An analysis by Aon Hewitt, the Lincolnshire, Illinois-based consulting firm, of 3 million employees across 120 large companies indicates that close to 76 percent of eligible employees participated in company contribution plans last year, driven by the auto-enrollment feature. That represents a nearly 10 percent jump from the number enrolled in 2005.
“Employees know they need to save for retirement but are too nervous to make the decision themselves, particularly given today’s volatility in the stock market,” says Gerald Wernette, director of Rehmann Retirement Builders at Rehmann Financial in Lansing, Michigan. “They see automatic enrollment as a way to have their investment decisions made for them, trusting their employers to mitigate any risk.”
For employees, the benefit is clear: They save for retirement while otherwise they might not.
“There’s no doubt that automatic enrollment prepares a lot more people for the retirement years,” says Steven Dimitriou, managing partner with Mayflower Advisors in Boston. “Even though automatic enrollment can put employees on automatic pilot when it comes to their retirement savings, they’re better off than without such a plan.”
Auto-enrollment plans have, indeed, broadened the number of people saving for retirement.

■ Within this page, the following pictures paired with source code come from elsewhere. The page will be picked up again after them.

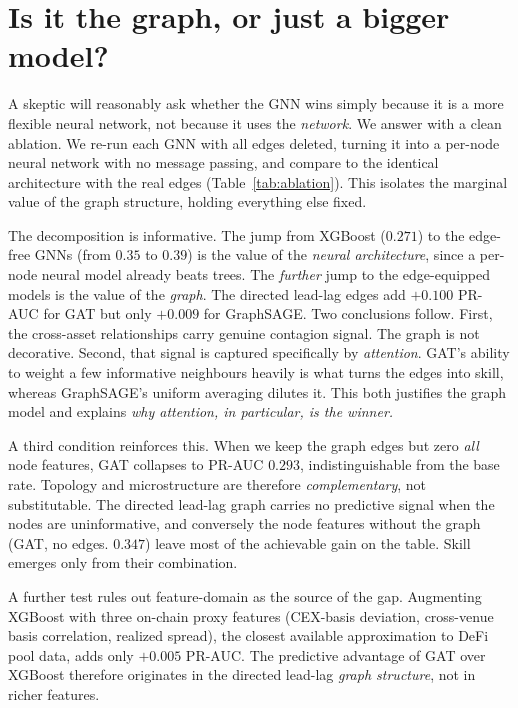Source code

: \documentclass[sigconf,anonymous]{acmart}
\begin{document}
\section{Is it the graph, or just a bigger model?}\label{sec:ablation}
A skeptic will reasonably ask whether the GNN wins simply because it is a more flexible neural
network, not because it uses the \emph{network}. We answer with a clean ablation. We re-run each
GNN with all edges deleted, turning it into a per-node neural network with no message passing, and
compare to the identical architecture with the real edges (Table~\ref{tab:ablation}). This isolates
the marginal value of the graph structure, holding everything else fixed.

The decomposition is informative. The jump from XGBoost ($0.271$) to the edge-free GNNs
(from $0.35$ to $0.39$) is the value of the \emph{neural architecture}, since a per-node neural model
already beats trees. The \emph{further} jump to the edge-equipped models is the value of the \emph{graph}. The directed lead-lag edges add $\mathbf{+0.100}$ PR-AUC for GAT but only $+0.009$ for GraphSAGE.
Two conclusions follow. First, the cross-asset relationships carry genuine contagion signal. The
graph is not decorative. Second, that signal is captured specifically by \emph{attention}. GAT's
ability to weight a few informative neighbours heavily is what turns the edges into skill, whereas
GraphSAGE's uniform averaging dilutes it. This both justifies the graph model and explains
\emph{why attention, in particular, is the winner.}

A third condition reinforces this. When we keep the graph edges but zero \emph{all} node features,
GAT collapses to PR-AUC $0.293$, indistinguishable from the base rate. Topology and microstructure
are therefore \emph{complementary}, not substitutable. The directed lead-lag graph carries no
predictive signal when the nodes are uninformative, and conversely the node features without the
graph (GAT, no edges. $0.347$) leave most of the achievable gain on the table. Skill emerges only
from their combination.

A further test rules out feature-domain as the source of the gap.
Augmenting XGBoost with three on-chain proxy features (CEX-basis deviation,
cross-venue basis correlation, realized spread), the closest available
approximation to DeFi pool data, adds only $\mathbf{+0.005}$ PR-AUC. The
predictive advantage of GAT over XGBoost therefore originates in the directed
lead-lag \emph{graph structure}, not in richer features.
\end{document}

However, there is concern that they dampen the overall savings rate of participants, who often contribute as little as 2 percent of their salary on a monthly basis without ever increasing their contribution rate.
In other words, employees tend to take a laissez faire approach toward such plans, letting them have a life of their own after the initial sign-up. Those who voluntarily enroll in a 401(k), on the other hand, tend to contribute at a significantly higher rate—an average of 7.8 percent monthly—according to Aon Hewitt’s research.

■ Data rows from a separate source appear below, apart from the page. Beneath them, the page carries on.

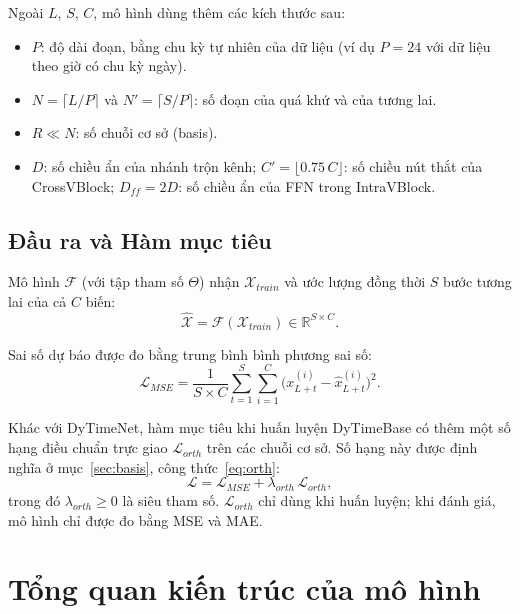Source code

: \documentclass[12pt,a4paper]{report}
\numberwithin{equation}{chapter}
\newcommand{\R}{\mathbb{R}}
\begin{document}
Ngoài $L$, $S$, $C$, mô hình dùng thêm các kích thước sau:
\begin{itemize}
  \item $P$: độ dài đoạn, bằng chu kỳ tự nhiên của dữ liệu (ví dụ $P=24$ với dữ liệu theo giờ có chu kỳ ngày).
  \item $N=\lceil L/P\rceil$ và $N'=\lceil S/P\rceil$: số đoạn của quá khứ và của tương lai.
  \item $R\ll N$: số chuỗi cơ sở (basis).
  \item $D$: số chiều ẩn của nhánh trộn kênh; $C'=\lfloor 0.75\,C\rfloor$: số chiều nút thắt của CrossVBlock;
        $D_{ff}=2D$: số chiều ẩn của FFN trong IntraVBlock.
\end{itemize}

\subsection{Đầu ra và Hàm mục tiêu}

Mô hình $\mathcal{F}$ (với tập tham số $\Theta$) nhận $\mathcal{X}_{train}$ và ước lượng đồng thời
$S$ bước tương lai của cả $C$ biến:
\begin{equation}
\hat{\mathcal{X}} = \mathcal{F}(\mathcal{X}_{train}) \in \R^{S\times C}.
\label{eq:model}
\end{equation}

Sai số dự báo được đo bằng trung bình bình phương sai số:
\begin{equation}
\mathcal{L}_{MSE} = \frac{1}{S\times C}\sum_{t=1}^{S}\sum_{i=1}^{C}\Big(x^{(i)}_{L+t}-\hat{x}^{(i)}_{L+t}\Big)^2 .
\label{eq:mse}
\end{equation}

Khác với DyTimeNet, hàm mục tiêu khi huấn luyện DyTimeBase có thêm một số hạng điều chuẩn trực giao
$\mathcal{L}_{orth}$ trên các chuỗi cơ sở. Số hạng này được định nghĩa ở mục~\ref{sec:basis}, công
thức~\eqref{eq:orth}:
\begin{equation}
\mathcal{L} = \mathcal{L}_{MSE} + \lambda_{orth}\,\mathcal{L}_{orth},
\label{eq:objective}
\end{equation}
trong đó $\lambda_{orth}\ge 0$ là siêu tham số. $\mathcal{L}_{orth}$ chỉ dùng khi huấn luyện; khi đánh giá, mô hình
chỉ được đo bằng MSE và MAE.

\section{Tổng quan kiến trúc của mô hình}
\end{document}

In addition, more than two-thirds of companies with auto-enrollment programs set default contribution rates at 3 percent of salary or less, an inadequate level of savings for employees who expect to retire one day. The Vanguard Group recommends those with incomes below $50,000 save 9 percent of salary or more, including a company match; those with incomes between $50,001 and $100,000 save 12 percent or more; and those with incomes above $100,000 save at least 15 percent.
“If a company is going to implement an automatic enrollment plan, it should start off employees at a meaningful number,” says Pamela Hess, director of retirement research at Aon Hewitt. “Saving just 1 percent less over a career can have a dramatic impact on savings, ultimately leading to nearly a 15 percent loss in retirement income.”
To drive savings rates higher, many companies have begun adding automatic annual increases to auto-enrollment plans. “An employer will start employees at, say, a 3 percent monthly savings rate but tell them, ‘Every year that monthly contribution will go up 1 percent until you tell us to stop,’ ” Dimitriou says.
Companies can boost participation rates by periodically “back-sweeping” employees, that is, automatically enrolling workers not participating in a 401(k) rather than enrolling only at the point of hire, Hess says.
Companies clearly have begun to see the value in auto-enrollment. According to the Aon Hewitt study, 60 percent of employers analyzed had an auto-enrollment feature in 2010, up from just 24 percent in 2006, when Congress passed the Pension Protection Act. That act removed roadblocks that discouraged employers from offering auto-enrollment and provided such programs protection from liability if they met certain requirements.
Putting such a plan in place, however, only makes sense if a company is willing to fully back it. That means more than sending out periodic emails reminding employees that the auto-enrollment program exists.
“A company has to give the automatic enrollment plan due consideration,” Rehmann Financial’s Wernette says. “It has to put in the time and effort that will give real results.”
That effort should translate into regular updates as to the company’s commitment and ongoing education for employees as to the plan’s benefit, according to Wernette. “You don’t want your employees to feel they’ve been sold a bill of goods.”
Companies also must understand upfront that automatic enrollment will likely drive up in-house costs in terms of matching contributions, as well as administrative expenses.
“It translates into money, time and resources,” Dimitriou says. “On the upside, such plans mean that more assets are in play.”
In addition, auto-enrollment can be a great marketing tool; it sends a message that the company is socially responsible and cares about its employees’ future.
Auto-enrollment, however, isn’t a good idea for all employers. Companies with a high turnover workforce, such as retail stores and restaurant chains, might not want to incur the additional costs and administrative burdens.
In addition, the benefits might be limited for their employees, who would accumulate small balances and be more likely to abandon them or take a lump-sum distribution when they leave the company. Such plans are also ineffective for those nearing retirement, who would benefit more from short-term, higher-yield investments.
Still, research points to the fact that overall, employees overwhelmingly appreciate auto-enrollment plans, and they provide a competitive edge in recruiting and retaining top talent. “Bottom line, employers have a great opportunity to help employees save for retirement,” Wernett says, “and at the same time benefit themselves.”